- How to complete this task
Return verbatim all lines from the first one in the records to the line with "### 🎭 Why Font Fiesta?", both ends kept.

● ● ● ● ●

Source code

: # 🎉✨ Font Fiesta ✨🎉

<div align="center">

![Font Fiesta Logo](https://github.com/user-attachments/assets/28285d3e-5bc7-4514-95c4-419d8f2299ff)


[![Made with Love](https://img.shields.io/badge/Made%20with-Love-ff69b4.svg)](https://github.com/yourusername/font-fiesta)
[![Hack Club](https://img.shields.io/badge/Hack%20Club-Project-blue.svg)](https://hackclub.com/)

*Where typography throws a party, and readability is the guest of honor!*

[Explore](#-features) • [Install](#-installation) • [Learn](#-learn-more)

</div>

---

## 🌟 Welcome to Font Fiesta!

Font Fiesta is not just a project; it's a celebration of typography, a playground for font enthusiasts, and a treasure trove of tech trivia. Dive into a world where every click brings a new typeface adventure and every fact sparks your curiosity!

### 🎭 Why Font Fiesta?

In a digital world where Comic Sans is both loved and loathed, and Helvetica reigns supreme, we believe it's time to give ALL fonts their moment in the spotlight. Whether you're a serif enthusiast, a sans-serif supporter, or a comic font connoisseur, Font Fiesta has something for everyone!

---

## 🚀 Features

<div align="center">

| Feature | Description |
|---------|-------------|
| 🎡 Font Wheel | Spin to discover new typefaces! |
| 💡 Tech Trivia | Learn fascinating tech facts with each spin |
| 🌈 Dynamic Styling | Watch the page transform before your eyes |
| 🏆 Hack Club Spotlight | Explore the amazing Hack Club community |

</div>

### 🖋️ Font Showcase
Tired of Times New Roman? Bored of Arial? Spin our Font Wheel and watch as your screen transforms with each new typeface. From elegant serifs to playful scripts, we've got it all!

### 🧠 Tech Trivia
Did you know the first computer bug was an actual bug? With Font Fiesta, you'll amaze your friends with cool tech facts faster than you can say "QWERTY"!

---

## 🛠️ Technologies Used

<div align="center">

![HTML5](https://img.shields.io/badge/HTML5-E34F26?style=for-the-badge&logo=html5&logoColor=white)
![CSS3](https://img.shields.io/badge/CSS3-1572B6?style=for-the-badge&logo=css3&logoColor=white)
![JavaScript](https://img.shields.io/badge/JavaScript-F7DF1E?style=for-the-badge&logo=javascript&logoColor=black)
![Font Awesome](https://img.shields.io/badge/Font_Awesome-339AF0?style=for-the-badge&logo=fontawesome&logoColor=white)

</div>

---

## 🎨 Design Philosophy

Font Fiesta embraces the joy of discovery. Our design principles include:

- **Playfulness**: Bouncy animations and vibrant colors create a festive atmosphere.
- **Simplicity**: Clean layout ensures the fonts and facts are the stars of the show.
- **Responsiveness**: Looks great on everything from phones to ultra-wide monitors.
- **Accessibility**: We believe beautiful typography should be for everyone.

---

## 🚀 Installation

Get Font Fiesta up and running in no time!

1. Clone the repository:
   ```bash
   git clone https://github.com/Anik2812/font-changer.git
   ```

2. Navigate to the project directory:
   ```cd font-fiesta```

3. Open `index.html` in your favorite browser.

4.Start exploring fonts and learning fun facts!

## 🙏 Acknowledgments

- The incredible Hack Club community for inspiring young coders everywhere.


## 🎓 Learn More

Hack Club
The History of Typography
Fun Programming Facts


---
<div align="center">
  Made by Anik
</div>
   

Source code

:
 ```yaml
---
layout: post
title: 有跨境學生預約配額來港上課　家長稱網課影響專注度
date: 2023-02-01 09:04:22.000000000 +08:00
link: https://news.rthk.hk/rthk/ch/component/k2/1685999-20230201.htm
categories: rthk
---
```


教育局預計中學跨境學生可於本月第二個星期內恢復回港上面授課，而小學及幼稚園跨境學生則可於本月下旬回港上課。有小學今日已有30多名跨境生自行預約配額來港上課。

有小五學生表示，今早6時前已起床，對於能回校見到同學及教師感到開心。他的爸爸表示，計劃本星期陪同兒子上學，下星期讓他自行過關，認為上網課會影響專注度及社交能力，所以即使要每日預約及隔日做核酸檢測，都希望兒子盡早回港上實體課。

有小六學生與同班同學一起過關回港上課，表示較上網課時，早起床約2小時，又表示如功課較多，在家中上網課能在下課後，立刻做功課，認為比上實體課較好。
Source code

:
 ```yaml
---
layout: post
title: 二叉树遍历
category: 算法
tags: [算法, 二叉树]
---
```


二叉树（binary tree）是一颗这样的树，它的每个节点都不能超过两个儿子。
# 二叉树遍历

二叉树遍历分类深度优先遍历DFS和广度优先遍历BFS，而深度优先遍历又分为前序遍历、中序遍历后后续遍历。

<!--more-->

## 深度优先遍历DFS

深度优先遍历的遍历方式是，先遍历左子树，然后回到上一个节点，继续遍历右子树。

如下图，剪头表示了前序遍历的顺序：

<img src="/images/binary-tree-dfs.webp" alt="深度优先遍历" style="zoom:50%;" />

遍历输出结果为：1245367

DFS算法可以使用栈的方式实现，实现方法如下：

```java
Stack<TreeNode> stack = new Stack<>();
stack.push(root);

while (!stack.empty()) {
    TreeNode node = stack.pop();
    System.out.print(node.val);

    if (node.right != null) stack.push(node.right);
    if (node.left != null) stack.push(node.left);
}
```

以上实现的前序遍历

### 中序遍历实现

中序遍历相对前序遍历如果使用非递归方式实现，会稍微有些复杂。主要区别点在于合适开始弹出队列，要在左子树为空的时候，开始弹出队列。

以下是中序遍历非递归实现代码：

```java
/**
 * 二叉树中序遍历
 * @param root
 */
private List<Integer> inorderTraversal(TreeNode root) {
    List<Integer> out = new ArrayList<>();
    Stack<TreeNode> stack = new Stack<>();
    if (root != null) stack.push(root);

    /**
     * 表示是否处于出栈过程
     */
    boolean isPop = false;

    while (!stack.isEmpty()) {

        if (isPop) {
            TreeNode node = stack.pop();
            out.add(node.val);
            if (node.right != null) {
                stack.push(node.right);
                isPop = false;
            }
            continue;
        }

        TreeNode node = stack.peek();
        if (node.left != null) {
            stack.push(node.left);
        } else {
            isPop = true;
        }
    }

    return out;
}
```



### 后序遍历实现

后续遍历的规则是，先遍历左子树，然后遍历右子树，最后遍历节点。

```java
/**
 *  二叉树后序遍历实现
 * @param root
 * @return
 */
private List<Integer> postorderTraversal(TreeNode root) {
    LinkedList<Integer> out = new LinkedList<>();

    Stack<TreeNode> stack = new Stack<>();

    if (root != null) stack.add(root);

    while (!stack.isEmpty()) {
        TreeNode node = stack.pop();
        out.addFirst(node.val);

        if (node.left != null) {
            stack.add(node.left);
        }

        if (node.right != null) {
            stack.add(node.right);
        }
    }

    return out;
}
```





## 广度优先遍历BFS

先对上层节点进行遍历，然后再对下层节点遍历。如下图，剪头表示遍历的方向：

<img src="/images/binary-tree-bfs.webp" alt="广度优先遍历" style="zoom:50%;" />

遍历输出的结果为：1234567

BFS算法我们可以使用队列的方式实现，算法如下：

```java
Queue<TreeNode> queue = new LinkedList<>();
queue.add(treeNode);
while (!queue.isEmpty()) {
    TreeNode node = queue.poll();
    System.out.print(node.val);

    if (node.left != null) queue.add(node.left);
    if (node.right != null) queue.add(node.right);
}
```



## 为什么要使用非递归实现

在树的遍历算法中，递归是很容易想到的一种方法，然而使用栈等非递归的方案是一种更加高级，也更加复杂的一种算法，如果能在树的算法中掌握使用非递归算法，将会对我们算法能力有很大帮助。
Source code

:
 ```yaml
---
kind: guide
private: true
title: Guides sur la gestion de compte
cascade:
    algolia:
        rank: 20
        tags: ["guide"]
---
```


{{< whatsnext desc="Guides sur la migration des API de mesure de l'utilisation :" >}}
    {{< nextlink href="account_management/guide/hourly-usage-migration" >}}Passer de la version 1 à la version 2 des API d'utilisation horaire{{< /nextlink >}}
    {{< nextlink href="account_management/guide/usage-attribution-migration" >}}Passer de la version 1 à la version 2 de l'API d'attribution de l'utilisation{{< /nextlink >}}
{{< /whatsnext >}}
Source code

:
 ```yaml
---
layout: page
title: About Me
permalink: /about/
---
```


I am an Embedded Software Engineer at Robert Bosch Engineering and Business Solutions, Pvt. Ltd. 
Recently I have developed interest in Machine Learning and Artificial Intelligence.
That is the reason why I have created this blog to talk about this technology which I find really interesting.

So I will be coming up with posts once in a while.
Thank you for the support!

● ● ● ● ●

- Solution to the problem
Source code

: # 🎉✨ Font Fiesta ✨🎉

<div align="center">

![Font Fiesta Logo](https://github.com/user-attachments/assets/28285d3e-5bc7-4514-95c4-419d8f2299ff)


[![Made with Love](https://img.shields.io/badge/Made%20with-Love-ff69b4.svg)](https://github.com/yourusername/font-fiesta)
[![Hack Club](https://img.shields.io/badge/Hack%20Club-Project-blue.svg)](https://hackclub.com/)

*Where typography throws a party, and readability is the guest of honor!*

[Explore](#-features) • [Install](#-installation) • [Learn](#-learn-more)

</div>

---

## 🌟 Welcome to Font Fiesta!

Font Fiesta is not just a project; it's a celebration of typography, a playground for font enthusiasts, and a treasure trove of tech trivia. Dive into a world where every click brings a new typeface adventure and every fact sparks your curiosity!

### 🎭 Why Font Fiesta?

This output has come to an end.